START The data

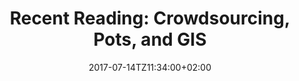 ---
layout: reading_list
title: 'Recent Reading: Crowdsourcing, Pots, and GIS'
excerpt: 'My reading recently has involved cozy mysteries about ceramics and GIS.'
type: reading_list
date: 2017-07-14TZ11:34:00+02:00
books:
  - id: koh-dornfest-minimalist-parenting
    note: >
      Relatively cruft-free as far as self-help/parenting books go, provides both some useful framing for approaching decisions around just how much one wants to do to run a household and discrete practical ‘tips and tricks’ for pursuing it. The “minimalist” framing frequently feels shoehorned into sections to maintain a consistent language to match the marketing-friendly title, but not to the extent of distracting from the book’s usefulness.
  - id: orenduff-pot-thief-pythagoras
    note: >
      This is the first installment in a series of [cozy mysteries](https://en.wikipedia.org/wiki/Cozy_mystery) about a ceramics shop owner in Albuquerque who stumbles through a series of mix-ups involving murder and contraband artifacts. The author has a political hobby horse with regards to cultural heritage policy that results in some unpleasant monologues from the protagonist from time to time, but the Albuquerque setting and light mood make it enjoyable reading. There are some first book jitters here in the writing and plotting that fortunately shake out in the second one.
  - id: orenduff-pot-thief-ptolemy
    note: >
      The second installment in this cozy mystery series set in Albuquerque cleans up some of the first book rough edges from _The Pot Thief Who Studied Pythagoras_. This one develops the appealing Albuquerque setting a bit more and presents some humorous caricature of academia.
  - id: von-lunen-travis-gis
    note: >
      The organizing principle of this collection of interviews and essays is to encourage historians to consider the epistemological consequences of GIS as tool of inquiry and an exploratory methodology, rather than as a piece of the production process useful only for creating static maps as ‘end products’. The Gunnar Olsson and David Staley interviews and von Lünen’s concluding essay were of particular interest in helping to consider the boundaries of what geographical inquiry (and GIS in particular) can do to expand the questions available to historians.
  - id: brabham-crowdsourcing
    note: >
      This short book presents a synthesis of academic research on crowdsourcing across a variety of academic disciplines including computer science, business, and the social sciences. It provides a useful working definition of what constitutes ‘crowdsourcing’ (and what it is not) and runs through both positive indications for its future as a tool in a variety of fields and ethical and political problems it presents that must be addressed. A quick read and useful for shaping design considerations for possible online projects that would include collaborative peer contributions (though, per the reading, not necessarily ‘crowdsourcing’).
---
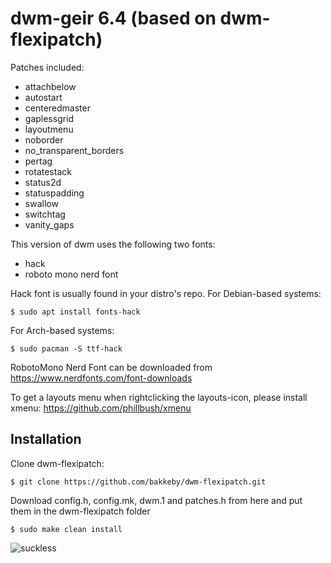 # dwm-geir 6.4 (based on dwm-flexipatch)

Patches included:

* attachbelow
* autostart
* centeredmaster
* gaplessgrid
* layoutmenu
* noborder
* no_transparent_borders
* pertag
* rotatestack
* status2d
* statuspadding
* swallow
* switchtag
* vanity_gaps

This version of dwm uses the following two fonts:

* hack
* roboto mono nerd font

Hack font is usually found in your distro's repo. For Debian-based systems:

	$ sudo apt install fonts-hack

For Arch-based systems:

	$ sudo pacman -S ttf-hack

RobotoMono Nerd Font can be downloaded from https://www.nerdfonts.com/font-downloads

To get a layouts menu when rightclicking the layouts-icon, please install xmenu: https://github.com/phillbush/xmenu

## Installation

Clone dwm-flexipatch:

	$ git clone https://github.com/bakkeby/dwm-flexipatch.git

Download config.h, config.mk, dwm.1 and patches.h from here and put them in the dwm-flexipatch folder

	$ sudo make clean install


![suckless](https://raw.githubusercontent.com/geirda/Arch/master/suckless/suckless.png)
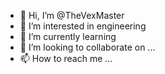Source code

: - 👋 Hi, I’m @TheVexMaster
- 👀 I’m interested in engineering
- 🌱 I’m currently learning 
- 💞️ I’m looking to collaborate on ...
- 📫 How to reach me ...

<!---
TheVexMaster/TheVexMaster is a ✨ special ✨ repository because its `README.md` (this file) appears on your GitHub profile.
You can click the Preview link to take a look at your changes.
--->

END The data

**To do**:
Every entry above should come back exactly as written, except for its pictures.

**Task response**:
 ---
layout: reading_list
title: 'Recent Reading: Crowdsourcing, Pots, and GIS'
excerpt: 'My reading recently has involved cozy mysteries about ceramics and GIS.'
type: reading_list
date: 2017-07-14TZ11:34:00+02:00
books:
  - id: koh-dornfest-minimalist-parenting
    note: >
      Relatively cruft-free as far as self-help/parenting books go, provides both some useful framing for approaching decisions around just how much one wants to do to run a household and discrete practical ‘tips and tricks’ for pursuing it. The “minimalist” framing frequently feels shoehorned into sections to maintain a consistent language to match the marketing-friendly title, but not to the extent of distracting from the book’s usefulness.
  - id: orenduff-pot-thief-pythagoras
    note: >
      This is the first installment in a series of [cozy mysteries](https://en.wikipedia.org/wiki/Cozy_mystery) about a ceramics shop owner in Albuquerque who stumbles through a series of mix-ups involving murder and contraband artifacts. The author has a political hobby horse with regards to cultural heritage policy that results in some unpleasant monologues from the protagonist from time to time, but the Albuquerque setting and light mood make it enjoyable reading. There are some first book jitters here in the writing and plotting that fortunately shake out in the second one.
  - id: orenduff-pot-thief-ptolemy
    note: >
      The second installment in this cozy mystery series set in Albuquerque cleans up some of the first book rough edges from _The Pot Thief Who Studied Pythagoras_. This one develops the appealing Albuquerque setting a bit more and presents some humorous caricature of academia.
  - id: von-lunen-travis-gis
    note: >
      The organizing principle of this collection of interviews and essays is to encourage historians to consider the epistemological consequences of GIS as tool of inquiry and an exploratory methodology, rather than as a piece of the production process useful only for creating static maps as ‘end products’. The Gunnar Olsson and David Staley interviews and von Lünen’s concluding essay were of particular interest in helping to consider the boundaries of what geographical inquiry (and GIS in particular) can do to expand the questions available to historians.
  - id: brabham-crowdsourcing
    note: >
      This short book presents a synthesis of academic research on crowdsourcing across a variety of academic disciplines including computer science, business, and the social sciences. It provides a useful working definition of what constitutes ‘crowdsourcing’ (and what it is not) and runs through both positive indications for its future as a tool in a variety of fields and ethical and political problems it presents that must be addressed. A quick read and useful for shaping design considerations for possible online projects that would include collaborative peer contributions (though, per the reading, not necessarily ‘crowdsourcing’).
---
 # dwm-geir 6.4 (based on dwm-flexipatch)

Patches included:

* attachbelow
* autostart
* centeredmaster
* gaplessgrid
* layoutmenu
* noborder
* no_transparent_borders
* pertag
* rotatestack
* status2d
* statuspadding
* swallow
* switchtag
* vanity_gaps

This version of dwm uses the following two fonts:

* hack
* roboto mono nerd font

Hack font is usually found in your distro's repo. For Debian-based systems:

	$ sudo apt install fonts-hack

For Arch-based systems:

	$ sudo pacman -S ttf-hack

RobotoMono Nerd Font can be downloaded from https://www.nerdfonts.com/font-downloads

To get a layouts menu when rightclicking the layouts-icon, please install xmenu: https://github.com/phillbush/xmenu

## Installation

Clone dwm-flexipatch:

	$ git clone https://github.com/bakkeby/dwm-flexipatch.git

Download config.h, config.mk, dwm.1 and patches.h from here and put them in the dwm-flexipatch folder

	$ sudo make clean install


![suckless](https://raw.githubusercontent.com/geirda/Arch/master/suckless/suckless.png)
Source code

: - 👋 Hi, I’m @TheVexMaster
- 👀 I’m interested in engineering
- 🌱 I’m currently learning 
- 💞️ I’m looking to collaborate on ...
- 📫 How to reach me ...

<!---
TheVexMaster/TheVexMaster is a ✨ special ✨ repository because its `README.md` (this file) appears on your GitHub profile.
You can click the Preview link to take a look at your changes.
--->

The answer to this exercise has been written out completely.